RECORDS SUPPLIED below:

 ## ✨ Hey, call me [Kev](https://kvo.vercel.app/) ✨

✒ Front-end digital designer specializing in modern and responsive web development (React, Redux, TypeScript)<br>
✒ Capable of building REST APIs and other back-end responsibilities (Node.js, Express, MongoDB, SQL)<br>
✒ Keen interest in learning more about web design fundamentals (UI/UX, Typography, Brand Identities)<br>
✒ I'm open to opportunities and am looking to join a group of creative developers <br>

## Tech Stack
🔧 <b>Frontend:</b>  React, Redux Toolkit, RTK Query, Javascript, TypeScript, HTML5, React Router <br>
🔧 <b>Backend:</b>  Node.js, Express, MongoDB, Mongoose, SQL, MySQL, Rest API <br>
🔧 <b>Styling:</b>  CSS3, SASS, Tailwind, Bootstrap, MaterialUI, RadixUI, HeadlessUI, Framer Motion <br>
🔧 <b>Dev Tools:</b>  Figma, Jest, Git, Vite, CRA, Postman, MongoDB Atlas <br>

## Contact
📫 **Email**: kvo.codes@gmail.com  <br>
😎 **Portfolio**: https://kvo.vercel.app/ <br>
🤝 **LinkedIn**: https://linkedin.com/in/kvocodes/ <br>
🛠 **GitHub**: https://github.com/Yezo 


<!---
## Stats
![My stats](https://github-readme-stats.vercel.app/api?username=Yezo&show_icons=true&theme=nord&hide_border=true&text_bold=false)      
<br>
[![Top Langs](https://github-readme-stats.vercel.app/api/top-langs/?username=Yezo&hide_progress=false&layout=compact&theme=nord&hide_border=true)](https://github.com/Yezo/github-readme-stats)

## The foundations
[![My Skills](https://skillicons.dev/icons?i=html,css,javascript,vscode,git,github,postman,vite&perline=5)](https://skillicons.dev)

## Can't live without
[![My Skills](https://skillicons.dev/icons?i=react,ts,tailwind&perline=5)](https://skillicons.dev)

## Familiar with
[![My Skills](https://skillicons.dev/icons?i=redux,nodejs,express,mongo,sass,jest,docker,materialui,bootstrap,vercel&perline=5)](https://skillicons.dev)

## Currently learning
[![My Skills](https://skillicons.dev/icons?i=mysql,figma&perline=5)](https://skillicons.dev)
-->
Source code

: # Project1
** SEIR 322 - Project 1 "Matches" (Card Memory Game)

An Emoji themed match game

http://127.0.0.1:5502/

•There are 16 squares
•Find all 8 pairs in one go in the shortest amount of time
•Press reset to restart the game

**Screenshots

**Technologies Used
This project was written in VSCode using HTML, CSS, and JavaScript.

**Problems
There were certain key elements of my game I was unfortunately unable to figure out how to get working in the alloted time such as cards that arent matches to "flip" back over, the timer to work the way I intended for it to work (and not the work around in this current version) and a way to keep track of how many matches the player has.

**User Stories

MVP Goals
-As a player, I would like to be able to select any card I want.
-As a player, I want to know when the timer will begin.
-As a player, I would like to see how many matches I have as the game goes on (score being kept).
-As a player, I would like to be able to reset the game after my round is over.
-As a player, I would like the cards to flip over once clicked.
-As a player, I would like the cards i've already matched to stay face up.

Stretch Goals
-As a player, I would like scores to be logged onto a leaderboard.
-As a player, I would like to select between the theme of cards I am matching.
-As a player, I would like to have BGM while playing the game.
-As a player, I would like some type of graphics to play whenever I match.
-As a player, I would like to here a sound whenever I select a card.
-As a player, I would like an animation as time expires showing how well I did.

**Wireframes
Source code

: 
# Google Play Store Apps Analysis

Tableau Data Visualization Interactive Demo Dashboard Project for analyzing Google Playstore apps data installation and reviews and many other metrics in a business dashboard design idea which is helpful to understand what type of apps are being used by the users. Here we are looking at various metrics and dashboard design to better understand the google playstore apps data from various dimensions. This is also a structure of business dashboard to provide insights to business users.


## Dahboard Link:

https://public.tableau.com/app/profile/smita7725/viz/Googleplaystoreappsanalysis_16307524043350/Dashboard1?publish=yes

End of RECORDS SUPPLIED.

▸ **INSTRUCTIONS FOR THE TASK**
Nothing should be changed: write out all of the data as is.

▸ **SOLUTION FOR THIS TASK**
 ## ✨ Hey, call me [Kev](https://kvo.vercel.app/) ✨

✒ Front-end digital designer specializing in modern and responsive web development (React, Redux, TypeScript)<br>
✒ Capable of building REST APIs and other back-end responsibilities (Node.js, Express, MongoDB, SQL)<br>
✒ Keen interest in learning more about web design fundamentals (UI/UX, Typography, Brand Identities)<br>
✒ I'm open to opportunities and am looking to join a group of creative developers <br>

## Tech Stack
🔧 <b>Frontend:</b>  React, Redux Toolkit, RTK Query, Javascript, TypeScript, HTML5, React Router <br>
🔧 <b>Backend:</b>  Node.js, Express, MongoDB, Mongoose, SQL, MySQL, Rest API <br>
🔧 <b>Styling:</b>  CSS3, SASS, Tailwind, Bootstrap, MaterialUI, RadixUI, HeadlessUI, Framer Motion <br>
🔧 <b>Dev Tools:</b>  Figma, Jest, Git, Vite, CRA, Postman, MongoDB Atlas <br>

## Contact
📫 **Email**: kvo.codes@gmail.com  <br>
😎 **Portfolio**: https://kvo.vercel.app/ <br>
🤝 **LinkedIn**: https://linkedin.com/in/kvocodes/ <br>
🛠 **GitHub**: https://github.com/Yezo 


<!---
## Stats
![My stats](https://github-readme-stats.vercel.app/api?username=Yezo&show_icons=true&theme=nord&hide_border=true&text_bold=false)      
<br>
[![Top Langs](https://github-readme-stats.vercel.app/api/top-langs/?username=Yezo&hide_progress=false&layout=compact&theme=nord&hide_border=true)](https://github.com/Yezo/github-readme-stats)

## The foundations
[![My Skills](https://skillicons.dev/icons?i=html,css,javascript,vscode,git,github,postman,vite&perline=5)](https://skillicons.dev)

## Can't live without
[![My Skills](https://skillicons.dev/icons?i=react,ts,tailwind&perline=5)](https://skillicons.dev)

## Familiar with
[![My Skills](https://skillicons.dev/icons?i=redux,nodejs,express,mongo,sass,jest,docker,materialui,bootstrap,vercel&perline=5)](https://skillicons.dev)

## Currently learning
[![My Skills](https://skillicons.dev/icons?i=mysql,figma&perline=5)](https://skillicons.dev)
-->
Source code

: # Project1
** SEIR 322 - Project 1 "Matches" (Card Memory Game)

An Emoji themed match game

http://127.0.0.1:5502/

•There are 16 squares
•Find all 8 pairs in one go in the shortest amount of time
•Press reset to restart the game

**Screenshots

**Technologies Used
This project was written in VSCode using HTML, CSS, and JavaScript.

**Problems
There were certain key elements of my game I was unfortunately unable to figure out how to get working in the alloted time such as cards that arent matches to "flip" back over, the timer to work the way I intended for it to work (and not the work around in this current version) and a way to keep track of how many matches the player has.

**User Stories

MVP Goals
-As a player, I would like to be able to select any card I want.
-As a player, I want to know when the timer will begin.
-As a player, I would like to see how many matches I have as the game goes on (score being kept).
-As a player, I would like to be able to reset the game after my round is over.
-As a player, I would like the cards to flip over once clicked.
-As a player, I would like the cards i've already matched to stay face up.

Stretch Goals
-As a player, I would like scores to be logged onto a leaderboard.
-As a player, I would like to select between the theme of cards I am matching.
-As a player, I would like to have BGM while playing the game.
-As a player, I would like some type of graphics to play whenever I match.
-As a player, I would like to here a sound whenever I select a card.
-As a player, I would like an animation as time expires showing how well I did.

**Wireframes
Source code

: 
# Google Play Store Apps Analysis

Tableau Data Visualization Interactive Demo Dashboard Project for analyzing Google Playstore apps data installation and reviews and many other metrics in a business dashboard design idea which is helpful to understand what type of apps are being used by the users. Here we are looking at various metrics and dashboard design to better understand the google playstore apps data from various dimensions. This is also a structure of business dashboard to provide insights to business users.


## Dahboard Link:

https://public.tableau.com/app/profile/smita7725/viz/Googleplaystoreappsanalysis_16307524043350/Dashboard1?publish=yes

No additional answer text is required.